To do: From the listing below, set down exactly the lines between the one holding "the path from" and the one holding "where $t$ is", inclusive. No other line is wanted.

=== Information given ===

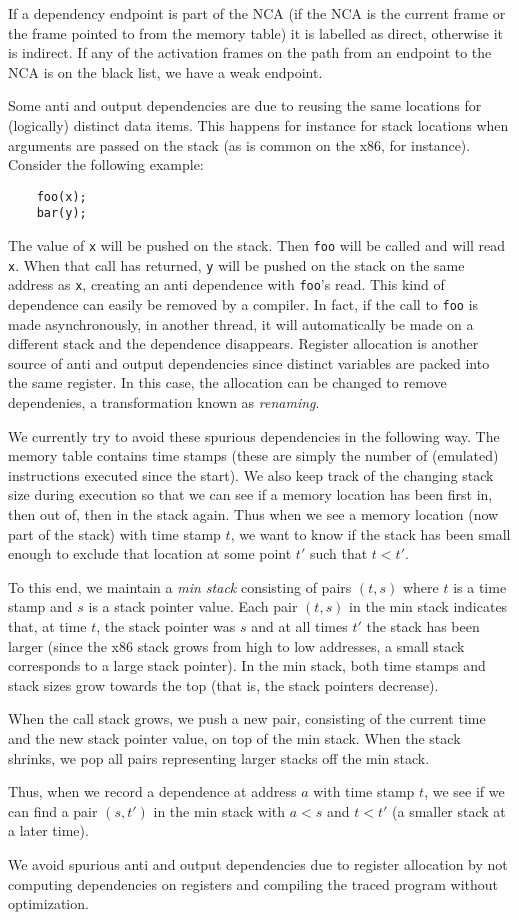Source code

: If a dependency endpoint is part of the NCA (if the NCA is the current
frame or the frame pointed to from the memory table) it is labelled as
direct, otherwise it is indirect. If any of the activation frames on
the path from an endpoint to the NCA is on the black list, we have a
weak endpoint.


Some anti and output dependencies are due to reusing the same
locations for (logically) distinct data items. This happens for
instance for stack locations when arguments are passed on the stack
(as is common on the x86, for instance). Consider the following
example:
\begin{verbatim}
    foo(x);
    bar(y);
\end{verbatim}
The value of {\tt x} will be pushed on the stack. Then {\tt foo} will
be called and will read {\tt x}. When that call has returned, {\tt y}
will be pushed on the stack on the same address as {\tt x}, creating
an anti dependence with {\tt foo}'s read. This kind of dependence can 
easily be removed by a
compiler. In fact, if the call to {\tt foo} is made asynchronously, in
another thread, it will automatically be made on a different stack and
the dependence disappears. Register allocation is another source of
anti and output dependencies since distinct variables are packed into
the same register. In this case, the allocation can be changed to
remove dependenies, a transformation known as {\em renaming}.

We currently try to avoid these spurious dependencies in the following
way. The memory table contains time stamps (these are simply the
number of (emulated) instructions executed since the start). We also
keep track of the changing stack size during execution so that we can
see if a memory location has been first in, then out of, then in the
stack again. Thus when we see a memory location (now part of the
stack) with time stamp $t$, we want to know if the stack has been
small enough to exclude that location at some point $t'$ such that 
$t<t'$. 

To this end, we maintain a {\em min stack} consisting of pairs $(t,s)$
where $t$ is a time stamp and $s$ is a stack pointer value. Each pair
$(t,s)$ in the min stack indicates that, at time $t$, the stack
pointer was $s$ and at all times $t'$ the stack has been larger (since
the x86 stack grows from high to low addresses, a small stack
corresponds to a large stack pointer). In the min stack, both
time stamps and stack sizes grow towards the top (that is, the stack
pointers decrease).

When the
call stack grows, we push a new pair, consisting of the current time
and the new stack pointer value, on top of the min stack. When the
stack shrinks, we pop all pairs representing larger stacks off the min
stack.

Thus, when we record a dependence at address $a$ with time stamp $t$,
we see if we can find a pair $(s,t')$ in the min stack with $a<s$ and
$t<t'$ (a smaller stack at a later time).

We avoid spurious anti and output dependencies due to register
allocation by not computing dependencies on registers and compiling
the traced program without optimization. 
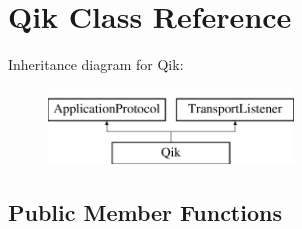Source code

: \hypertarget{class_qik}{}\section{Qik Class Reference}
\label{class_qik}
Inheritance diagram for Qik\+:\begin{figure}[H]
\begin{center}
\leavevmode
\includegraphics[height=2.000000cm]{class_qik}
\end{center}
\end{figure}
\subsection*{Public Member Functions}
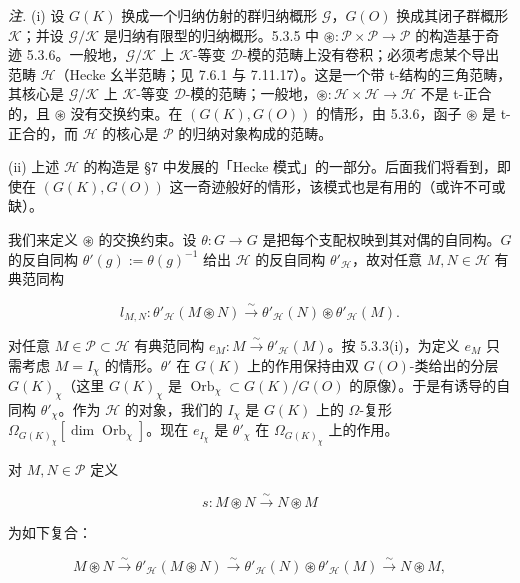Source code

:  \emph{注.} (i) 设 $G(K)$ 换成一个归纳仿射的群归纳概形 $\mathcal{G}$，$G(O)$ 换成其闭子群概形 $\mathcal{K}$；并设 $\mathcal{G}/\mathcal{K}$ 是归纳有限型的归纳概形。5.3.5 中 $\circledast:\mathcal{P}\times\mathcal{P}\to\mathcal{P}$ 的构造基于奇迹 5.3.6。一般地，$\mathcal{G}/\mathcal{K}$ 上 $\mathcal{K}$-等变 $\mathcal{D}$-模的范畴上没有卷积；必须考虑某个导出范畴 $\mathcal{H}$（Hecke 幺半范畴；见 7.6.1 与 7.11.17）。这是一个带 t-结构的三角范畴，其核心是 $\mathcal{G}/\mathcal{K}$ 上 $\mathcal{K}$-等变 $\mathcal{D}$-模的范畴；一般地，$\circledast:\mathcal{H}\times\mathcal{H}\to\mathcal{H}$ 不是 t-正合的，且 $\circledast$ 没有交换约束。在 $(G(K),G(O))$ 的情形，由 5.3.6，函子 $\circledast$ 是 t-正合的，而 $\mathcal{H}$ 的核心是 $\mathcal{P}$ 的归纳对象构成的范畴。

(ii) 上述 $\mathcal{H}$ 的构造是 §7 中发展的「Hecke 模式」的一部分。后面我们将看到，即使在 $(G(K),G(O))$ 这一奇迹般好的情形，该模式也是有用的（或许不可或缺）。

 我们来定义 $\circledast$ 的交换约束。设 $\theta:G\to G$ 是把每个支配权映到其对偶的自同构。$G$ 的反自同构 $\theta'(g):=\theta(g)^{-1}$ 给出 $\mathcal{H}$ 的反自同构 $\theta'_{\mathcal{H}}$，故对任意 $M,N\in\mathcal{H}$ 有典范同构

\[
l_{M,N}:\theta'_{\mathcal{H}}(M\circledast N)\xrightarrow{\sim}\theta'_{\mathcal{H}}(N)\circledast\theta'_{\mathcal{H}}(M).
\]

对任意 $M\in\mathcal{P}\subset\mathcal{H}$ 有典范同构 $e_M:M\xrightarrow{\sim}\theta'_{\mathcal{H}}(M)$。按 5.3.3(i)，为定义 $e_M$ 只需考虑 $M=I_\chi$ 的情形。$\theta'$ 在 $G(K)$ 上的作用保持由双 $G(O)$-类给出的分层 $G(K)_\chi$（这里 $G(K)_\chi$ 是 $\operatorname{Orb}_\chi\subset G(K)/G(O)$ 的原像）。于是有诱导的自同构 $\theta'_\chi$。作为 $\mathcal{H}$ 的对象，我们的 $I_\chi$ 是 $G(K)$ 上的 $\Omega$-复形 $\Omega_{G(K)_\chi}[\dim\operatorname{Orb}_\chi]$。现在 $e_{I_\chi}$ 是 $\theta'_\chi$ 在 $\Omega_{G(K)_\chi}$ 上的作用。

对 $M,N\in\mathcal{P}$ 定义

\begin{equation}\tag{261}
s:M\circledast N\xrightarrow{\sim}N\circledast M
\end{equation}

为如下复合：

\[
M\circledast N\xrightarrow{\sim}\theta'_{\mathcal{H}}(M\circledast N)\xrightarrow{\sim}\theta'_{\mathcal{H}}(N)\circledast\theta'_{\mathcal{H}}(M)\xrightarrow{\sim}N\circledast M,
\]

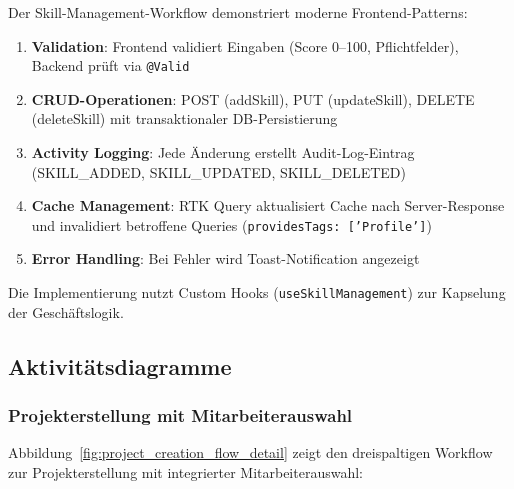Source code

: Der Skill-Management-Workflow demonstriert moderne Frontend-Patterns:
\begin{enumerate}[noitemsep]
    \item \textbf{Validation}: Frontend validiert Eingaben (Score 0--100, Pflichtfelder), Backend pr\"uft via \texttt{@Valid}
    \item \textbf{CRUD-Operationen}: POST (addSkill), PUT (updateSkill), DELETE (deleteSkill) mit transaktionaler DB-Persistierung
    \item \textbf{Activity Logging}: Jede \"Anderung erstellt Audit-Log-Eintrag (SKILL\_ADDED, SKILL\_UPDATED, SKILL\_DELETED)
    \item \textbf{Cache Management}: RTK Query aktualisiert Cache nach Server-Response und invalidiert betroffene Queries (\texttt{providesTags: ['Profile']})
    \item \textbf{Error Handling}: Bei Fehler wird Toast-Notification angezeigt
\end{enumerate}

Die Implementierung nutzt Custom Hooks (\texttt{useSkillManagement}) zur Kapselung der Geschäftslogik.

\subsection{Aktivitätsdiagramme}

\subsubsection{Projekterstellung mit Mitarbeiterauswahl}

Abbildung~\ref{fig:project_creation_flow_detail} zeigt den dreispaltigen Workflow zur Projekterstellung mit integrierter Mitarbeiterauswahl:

===

Response to this task:
the path from an endpoint to the NCA is on the black list, we have a
weak endpoint.


Some anti and output dependencies are due to reusing the same
locations for (logically) distinct data items. This happens for
instance for stack locations when arguments are passed on the stack
(as is common on the x86, for instance). Consider the following
example:
\begin{verbatim}
    foo(x);
    bar(y);
\end{verbatim}
The value of {\tt x} will be pushed on the stack. Then {\tt foo} will
be called and will read {\tt x}. When that call has returned, {\tt y}
will be pushed on the stack on the same address as {\tt x}, creating
an anti dependence with {\tt foo}'s read. This kind of dependence can 
easily be removed by a
compiler. In fact, if the call to {\tt foo} is made asynchronously, in
another thread, it will automatically be made on a different stack and
the dependence disappears. Register allocation is another source of
anti and output dependencies since distinct variables are packed into
the same register. In this case, the allocation can be changed to
remove dependenies, a transformation known as {\em renaming}.

We currently try to avoid these spurious dependencies in the following
way. The memory table contains time stamps (these are simply the
number of (emulated) instructions executed since the start). We also
keep track of the changing stack size during execution so that we can
see if a memory location has been first in, then out of, then in the
stack again. Thus when we see a memory location (now part of the
stack) with time stamp $t$, we want to know if the stack has been
small enough to exclude that location at some point $t'$ such that 
$t<t'$. 

To this end, we maintain a {\em min stack} consisting of pairs $(t,s)$
where $t$ is a time stamp and $s$ is a stack pointer value. Each pair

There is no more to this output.